The hammer casing 8 is a bell-shaped member cylindrical member. A cylinder 12 having a relatively small diameter is formed at a front end of the hammer casing 8. A bearing box 13 shaped into a circular cap is integrally coupled to the hammer casing 8 so as to close a rear opening of the hammer casing 8. Specifically, a female thread 14 is formed on an inner periphery of the opened rear end of the hammer casing 8 and a male thread 15 is formed on an outer periphery of a front end of the bearing box. The coupling of the bearing box 13 and the hammer casing 8 is performed by screwing the male thread 15 into the female thread 14, so that the rear section of the hammer casing 8 is closed except a through hole 16 formed at a center portion of the bearing box 13.

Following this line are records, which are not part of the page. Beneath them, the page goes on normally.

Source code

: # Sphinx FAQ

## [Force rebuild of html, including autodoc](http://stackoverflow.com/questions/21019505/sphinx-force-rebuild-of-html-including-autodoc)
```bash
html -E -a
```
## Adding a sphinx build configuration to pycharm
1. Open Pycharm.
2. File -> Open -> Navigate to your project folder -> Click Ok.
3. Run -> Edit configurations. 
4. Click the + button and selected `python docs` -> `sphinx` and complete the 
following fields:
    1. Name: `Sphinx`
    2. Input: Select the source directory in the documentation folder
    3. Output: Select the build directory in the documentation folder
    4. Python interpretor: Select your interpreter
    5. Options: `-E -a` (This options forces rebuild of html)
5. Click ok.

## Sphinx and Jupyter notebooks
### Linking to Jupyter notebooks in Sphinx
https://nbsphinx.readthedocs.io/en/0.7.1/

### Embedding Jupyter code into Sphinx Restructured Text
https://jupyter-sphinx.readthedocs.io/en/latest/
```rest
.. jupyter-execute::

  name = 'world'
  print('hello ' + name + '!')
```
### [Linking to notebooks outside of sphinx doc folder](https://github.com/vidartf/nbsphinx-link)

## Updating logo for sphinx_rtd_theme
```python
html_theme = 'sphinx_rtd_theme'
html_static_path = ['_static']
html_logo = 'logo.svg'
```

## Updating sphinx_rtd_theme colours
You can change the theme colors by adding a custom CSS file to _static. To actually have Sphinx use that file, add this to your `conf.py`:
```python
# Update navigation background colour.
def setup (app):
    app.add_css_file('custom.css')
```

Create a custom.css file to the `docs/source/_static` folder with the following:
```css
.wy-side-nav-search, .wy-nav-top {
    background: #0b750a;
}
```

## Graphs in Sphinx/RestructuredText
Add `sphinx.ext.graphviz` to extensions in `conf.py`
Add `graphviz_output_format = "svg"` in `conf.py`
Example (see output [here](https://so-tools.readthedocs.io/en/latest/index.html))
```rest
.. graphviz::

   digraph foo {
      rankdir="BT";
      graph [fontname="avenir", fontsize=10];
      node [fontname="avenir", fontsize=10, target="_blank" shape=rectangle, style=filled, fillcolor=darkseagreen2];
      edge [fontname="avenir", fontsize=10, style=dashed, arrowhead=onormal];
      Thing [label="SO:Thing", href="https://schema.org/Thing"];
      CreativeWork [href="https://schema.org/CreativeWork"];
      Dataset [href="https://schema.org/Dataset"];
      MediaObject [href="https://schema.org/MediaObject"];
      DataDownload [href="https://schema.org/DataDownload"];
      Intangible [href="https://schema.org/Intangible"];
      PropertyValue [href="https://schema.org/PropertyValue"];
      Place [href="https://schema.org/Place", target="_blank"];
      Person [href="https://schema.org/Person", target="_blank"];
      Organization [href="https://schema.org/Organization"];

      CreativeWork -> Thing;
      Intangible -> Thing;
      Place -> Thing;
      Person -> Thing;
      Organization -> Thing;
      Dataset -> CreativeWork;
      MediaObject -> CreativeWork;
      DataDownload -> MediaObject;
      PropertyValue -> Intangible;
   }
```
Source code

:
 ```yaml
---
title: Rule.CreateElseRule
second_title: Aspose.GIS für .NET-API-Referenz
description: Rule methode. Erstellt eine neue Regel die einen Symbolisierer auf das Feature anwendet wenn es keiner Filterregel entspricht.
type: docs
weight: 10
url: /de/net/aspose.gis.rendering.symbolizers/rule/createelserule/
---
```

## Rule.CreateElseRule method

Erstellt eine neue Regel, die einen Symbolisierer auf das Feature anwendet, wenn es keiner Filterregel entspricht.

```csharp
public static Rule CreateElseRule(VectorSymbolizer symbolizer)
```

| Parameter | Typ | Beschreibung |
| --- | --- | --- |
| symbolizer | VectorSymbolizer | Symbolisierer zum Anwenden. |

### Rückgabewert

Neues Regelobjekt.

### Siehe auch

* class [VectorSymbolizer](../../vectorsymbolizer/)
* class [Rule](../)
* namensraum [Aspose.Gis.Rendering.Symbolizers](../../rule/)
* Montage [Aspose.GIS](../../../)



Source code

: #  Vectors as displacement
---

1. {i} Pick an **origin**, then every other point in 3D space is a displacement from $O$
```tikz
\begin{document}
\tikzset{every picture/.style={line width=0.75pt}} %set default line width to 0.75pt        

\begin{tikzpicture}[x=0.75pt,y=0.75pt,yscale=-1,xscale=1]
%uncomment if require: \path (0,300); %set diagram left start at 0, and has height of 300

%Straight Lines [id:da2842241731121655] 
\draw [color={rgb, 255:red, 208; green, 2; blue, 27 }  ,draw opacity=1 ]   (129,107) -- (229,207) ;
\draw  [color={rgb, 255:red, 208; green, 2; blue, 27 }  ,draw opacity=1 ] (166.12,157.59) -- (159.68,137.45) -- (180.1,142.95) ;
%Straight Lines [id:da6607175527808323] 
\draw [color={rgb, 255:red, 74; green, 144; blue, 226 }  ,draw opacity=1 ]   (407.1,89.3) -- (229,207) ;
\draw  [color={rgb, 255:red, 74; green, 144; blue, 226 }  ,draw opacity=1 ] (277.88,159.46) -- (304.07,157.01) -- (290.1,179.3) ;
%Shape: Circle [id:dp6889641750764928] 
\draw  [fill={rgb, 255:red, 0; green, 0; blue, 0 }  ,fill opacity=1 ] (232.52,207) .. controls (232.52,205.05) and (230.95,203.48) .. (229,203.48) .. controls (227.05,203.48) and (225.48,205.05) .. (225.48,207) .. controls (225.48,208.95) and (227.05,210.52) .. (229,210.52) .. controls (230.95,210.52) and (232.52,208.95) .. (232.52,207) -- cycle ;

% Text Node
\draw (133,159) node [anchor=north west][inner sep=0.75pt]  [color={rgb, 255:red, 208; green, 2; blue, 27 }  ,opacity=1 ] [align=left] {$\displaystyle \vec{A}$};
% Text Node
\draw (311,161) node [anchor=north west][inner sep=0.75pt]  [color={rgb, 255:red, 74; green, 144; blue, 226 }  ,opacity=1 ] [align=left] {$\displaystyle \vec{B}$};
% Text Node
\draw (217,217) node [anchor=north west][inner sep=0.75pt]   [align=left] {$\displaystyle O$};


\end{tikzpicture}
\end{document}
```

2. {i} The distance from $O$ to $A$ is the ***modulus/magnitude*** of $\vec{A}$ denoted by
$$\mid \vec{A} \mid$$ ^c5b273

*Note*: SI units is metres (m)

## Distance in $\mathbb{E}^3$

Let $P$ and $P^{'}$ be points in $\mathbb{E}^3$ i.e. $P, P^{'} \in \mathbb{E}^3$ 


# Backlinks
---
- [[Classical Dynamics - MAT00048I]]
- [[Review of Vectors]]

The bearing box 13 has a two-stage structure in which a diameter is reduced stepwise toward the rear side thereof. Specifically, the bearing box 13 has a large diameter section 17 holding a ball bearing 19 therein and a small diameter section 18 holding a ball bearing 20 therein. As shown in Figs. 2 and 3, at an outer periphery of a rear end of the large diameter section 17, a hexagonal flange 21 is coaxially provided. On the other hand, in a central part of the bottom of the mount section 2a, a recess 22 having a two-stage structure adapted to receive the bearing box 13. At a portion in the recess 22 to be oppose the flange 21 is formed with a groove 23, so that the flange 21 engages with the groove 23 when the bearing box 13 is fitted into the recess 22. With this structure, the hammer casing 8 coupled with the bearing box 13 is prevented from falling off forward. Since the flange 21 shaped into hexagonal, it is easily rotate the large diameter section 17 to detach the bearing box 13 from the hammer casing 8 in order to perform the maintenance work for the impact mechanism 30.

A spindle 24 having a hollowed portion 25 at a rear end thereof is axially housed in the hammer casing 8. The ball bearing 19 held by the large diameter section 17 supports an outer periphery of the rear end of the spindle 24. In a front side of the ball bearing 19, a pair of planetary gears 26 are supported by the spindle 24 in a point symmetrical relationship relative to an axis of the spindle 24. The planetary gears 26 are exposed to the hollowed space 25 and adapted to mesh with a pinion 51 of an output axis of the motor 6 which is placed in the hollowed space 25 in the assembled condition.

The planetary gears 26 mesh with an internal gear 27 held in the hammer casing 8. Grooves 28 are formed on the inner periphery of the rear end portion of the hammer casing 8 so as to extend in the axial direction of the hammer casing 8. Ribs 29 are formed on an outer periphery of the internal gear 27 so as to extend in an axial direction of the internal gear 27. Fitting the ribs 29 into the grooves 28, the internal gear 27 is held in the hammer casing 8 while being prevented from rotating.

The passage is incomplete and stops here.